→ **Task objective**:
Go through the entries below from the first line and output each one exactly, up to and including the line with "the perfect option</p>".

(Dataset excerpts)
---*---
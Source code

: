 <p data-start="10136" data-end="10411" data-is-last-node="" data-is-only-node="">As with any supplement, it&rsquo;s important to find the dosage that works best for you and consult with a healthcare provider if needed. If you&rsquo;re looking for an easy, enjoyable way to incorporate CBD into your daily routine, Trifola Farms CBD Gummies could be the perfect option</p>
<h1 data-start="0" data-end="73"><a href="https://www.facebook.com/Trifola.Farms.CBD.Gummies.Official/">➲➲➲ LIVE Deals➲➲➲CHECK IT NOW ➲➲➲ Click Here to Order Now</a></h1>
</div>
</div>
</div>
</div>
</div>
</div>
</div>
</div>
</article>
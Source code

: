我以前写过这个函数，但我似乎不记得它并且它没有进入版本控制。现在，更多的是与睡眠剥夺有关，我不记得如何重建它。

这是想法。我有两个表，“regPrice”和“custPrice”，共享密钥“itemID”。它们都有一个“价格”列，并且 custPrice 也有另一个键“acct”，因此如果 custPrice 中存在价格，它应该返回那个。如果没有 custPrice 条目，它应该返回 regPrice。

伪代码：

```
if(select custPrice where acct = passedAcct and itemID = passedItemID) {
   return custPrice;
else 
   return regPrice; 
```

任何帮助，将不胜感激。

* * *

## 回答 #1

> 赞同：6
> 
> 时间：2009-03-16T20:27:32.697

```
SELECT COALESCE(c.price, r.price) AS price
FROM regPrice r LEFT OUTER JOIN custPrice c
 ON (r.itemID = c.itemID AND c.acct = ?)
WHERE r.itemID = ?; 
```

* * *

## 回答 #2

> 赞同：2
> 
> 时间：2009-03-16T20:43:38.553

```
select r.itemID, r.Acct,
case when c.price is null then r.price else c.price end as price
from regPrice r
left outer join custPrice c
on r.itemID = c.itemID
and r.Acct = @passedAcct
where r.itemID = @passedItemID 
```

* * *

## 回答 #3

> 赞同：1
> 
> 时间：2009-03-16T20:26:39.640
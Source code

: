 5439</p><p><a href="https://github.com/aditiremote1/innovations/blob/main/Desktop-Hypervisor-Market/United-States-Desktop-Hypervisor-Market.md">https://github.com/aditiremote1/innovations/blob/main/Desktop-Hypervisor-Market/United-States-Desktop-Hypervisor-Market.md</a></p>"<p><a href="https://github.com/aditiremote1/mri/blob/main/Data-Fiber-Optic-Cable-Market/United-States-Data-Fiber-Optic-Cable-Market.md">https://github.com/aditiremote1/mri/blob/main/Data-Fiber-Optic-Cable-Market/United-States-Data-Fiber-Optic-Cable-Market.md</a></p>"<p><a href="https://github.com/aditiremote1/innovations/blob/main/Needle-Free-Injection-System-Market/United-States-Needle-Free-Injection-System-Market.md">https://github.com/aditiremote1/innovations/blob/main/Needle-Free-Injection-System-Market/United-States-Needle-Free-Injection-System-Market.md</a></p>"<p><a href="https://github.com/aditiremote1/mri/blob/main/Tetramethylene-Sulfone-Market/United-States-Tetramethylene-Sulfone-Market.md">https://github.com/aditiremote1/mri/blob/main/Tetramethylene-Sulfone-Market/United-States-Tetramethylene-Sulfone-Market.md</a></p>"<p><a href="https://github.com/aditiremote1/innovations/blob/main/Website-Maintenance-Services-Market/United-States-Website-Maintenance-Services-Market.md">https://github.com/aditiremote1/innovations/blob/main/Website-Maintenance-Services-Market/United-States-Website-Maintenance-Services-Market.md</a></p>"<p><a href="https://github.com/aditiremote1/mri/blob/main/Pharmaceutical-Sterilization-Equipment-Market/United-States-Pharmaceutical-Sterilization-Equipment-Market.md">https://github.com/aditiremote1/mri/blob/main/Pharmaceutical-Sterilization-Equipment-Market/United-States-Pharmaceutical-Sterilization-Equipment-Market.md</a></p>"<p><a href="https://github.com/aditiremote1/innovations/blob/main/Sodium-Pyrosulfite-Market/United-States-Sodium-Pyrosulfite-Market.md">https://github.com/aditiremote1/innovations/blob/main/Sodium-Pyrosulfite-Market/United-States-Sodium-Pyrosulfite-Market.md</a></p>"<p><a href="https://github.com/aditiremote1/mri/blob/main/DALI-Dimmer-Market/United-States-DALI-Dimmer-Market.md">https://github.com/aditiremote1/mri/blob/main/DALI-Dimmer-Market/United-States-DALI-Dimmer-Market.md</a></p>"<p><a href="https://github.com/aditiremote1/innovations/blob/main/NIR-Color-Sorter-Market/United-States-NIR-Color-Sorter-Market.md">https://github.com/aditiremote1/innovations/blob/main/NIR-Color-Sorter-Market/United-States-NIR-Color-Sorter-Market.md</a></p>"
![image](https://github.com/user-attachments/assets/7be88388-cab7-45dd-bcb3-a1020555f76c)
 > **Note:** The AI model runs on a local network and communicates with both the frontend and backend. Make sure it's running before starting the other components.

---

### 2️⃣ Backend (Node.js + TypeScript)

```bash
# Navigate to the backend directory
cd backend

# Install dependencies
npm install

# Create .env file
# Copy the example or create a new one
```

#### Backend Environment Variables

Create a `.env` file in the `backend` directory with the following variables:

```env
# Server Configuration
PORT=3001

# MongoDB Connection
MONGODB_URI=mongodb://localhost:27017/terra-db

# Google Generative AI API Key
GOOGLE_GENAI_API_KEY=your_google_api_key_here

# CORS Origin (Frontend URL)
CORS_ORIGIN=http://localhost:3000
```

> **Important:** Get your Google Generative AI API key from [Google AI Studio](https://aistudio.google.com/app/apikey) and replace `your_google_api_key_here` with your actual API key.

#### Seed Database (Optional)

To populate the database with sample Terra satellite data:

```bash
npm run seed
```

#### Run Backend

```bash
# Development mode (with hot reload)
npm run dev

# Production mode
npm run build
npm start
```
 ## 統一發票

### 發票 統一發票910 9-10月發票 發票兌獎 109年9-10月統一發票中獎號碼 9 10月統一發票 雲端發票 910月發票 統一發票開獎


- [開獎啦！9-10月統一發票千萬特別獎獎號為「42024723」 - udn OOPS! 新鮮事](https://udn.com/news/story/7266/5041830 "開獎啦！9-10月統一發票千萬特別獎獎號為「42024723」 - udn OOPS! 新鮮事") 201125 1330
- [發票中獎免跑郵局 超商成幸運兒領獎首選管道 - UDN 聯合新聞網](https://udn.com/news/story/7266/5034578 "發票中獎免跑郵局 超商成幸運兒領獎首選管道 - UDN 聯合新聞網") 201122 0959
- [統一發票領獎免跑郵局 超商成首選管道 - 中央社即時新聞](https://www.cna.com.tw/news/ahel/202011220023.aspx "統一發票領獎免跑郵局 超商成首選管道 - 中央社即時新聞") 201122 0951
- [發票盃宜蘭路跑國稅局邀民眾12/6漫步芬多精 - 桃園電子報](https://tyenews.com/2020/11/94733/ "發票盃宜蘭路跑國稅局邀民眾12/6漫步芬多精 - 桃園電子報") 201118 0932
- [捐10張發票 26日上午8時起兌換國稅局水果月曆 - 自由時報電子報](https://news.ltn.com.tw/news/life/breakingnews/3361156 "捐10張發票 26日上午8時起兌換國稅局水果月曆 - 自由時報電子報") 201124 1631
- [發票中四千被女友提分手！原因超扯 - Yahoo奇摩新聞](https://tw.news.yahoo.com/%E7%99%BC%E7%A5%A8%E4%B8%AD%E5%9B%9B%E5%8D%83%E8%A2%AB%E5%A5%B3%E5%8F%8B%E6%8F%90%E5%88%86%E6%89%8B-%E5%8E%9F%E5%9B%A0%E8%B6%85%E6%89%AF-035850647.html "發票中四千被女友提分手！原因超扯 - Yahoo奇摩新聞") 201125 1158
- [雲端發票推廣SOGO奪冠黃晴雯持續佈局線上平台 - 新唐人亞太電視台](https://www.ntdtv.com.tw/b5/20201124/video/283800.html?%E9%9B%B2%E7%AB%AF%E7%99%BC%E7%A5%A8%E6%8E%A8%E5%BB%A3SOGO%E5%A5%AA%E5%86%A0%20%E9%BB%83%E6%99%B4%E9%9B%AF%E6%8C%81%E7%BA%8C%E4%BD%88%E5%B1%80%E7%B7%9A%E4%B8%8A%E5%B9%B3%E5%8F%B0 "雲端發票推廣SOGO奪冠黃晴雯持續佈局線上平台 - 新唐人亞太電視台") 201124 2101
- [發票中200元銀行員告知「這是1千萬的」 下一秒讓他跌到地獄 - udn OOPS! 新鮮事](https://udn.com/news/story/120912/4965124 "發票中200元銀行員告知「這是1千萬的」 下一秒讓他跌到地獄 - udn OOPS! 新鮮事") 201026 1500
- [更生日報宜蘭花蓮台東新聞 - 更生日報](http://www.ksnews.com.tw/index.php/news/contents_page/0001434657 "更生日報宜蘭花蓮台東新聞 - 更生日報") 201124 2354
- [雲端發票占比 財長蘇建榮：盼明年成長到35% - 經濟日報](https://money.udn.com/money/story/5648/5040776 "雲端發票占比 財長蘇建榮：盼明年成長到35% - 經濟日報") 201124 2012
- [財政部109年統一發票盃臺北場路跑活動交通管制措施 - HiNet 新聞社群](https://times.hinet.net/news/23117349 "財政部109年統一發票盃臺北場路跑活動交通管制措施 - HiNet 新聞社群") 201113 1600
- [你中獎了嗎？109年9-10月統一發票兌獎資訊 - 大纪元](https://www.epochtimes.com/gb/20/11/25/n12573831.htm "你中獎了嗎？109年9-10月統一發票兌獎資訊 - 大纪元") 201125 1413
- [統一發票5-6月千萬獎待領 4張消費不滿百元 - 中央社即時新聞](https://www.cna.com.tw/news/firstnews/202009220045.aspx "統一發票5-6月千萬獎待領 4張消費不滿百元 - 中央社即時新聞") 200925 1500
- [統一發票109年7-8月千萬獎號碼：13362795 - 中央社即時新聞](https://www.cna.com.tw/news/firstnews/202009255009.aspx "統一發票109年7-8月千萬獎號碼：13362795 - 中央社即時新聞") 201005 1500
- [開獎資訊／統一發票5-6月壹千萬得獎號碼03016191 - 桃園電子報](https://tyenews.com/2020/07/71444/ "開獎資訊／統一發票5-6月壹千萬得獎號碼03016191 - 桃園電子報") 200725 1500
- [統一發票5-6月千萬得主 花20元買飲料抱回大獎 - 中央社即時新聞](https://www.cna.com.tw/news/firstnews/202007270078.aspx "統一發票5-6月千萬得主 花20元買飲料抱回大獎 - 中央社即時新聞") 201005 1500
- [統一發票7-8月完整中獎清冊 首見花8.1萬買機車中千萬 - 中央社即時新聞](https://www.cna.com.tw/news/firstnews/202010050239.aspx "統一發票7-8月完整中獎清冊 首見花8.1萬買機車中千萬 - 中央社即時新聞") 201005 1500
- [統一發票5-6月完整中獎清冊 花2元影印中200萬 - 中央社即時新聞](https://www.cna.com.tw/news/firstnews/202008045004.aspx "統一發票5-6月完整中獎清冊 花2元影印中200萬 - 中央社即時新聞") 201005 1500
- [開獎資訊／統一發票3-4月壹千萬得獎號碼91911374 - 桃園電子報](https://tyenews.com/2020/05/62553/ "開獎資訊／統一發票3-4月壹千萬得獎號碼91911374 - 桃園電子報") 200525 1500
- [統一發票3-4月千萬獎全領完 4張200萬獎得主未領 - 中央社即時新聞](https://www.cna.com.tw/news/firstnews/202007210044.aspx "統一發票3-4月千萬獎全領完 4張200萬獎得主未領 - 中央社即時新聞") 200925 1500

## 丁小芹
---*---
→ **Written response**:
Source code

: <p data-start="10136" data-end="10411" data-is-last-node="" data-is-only-node="">As with any supplement, it&rsquo;s important to find the dosage that works best for you and consult with a healthcare provider if needed. If you&rsquo;re looking for an easy, enjoyable way to incorporate CBD into your daily routine, Trifola Farms CBD Gummies could be the perfect option</p>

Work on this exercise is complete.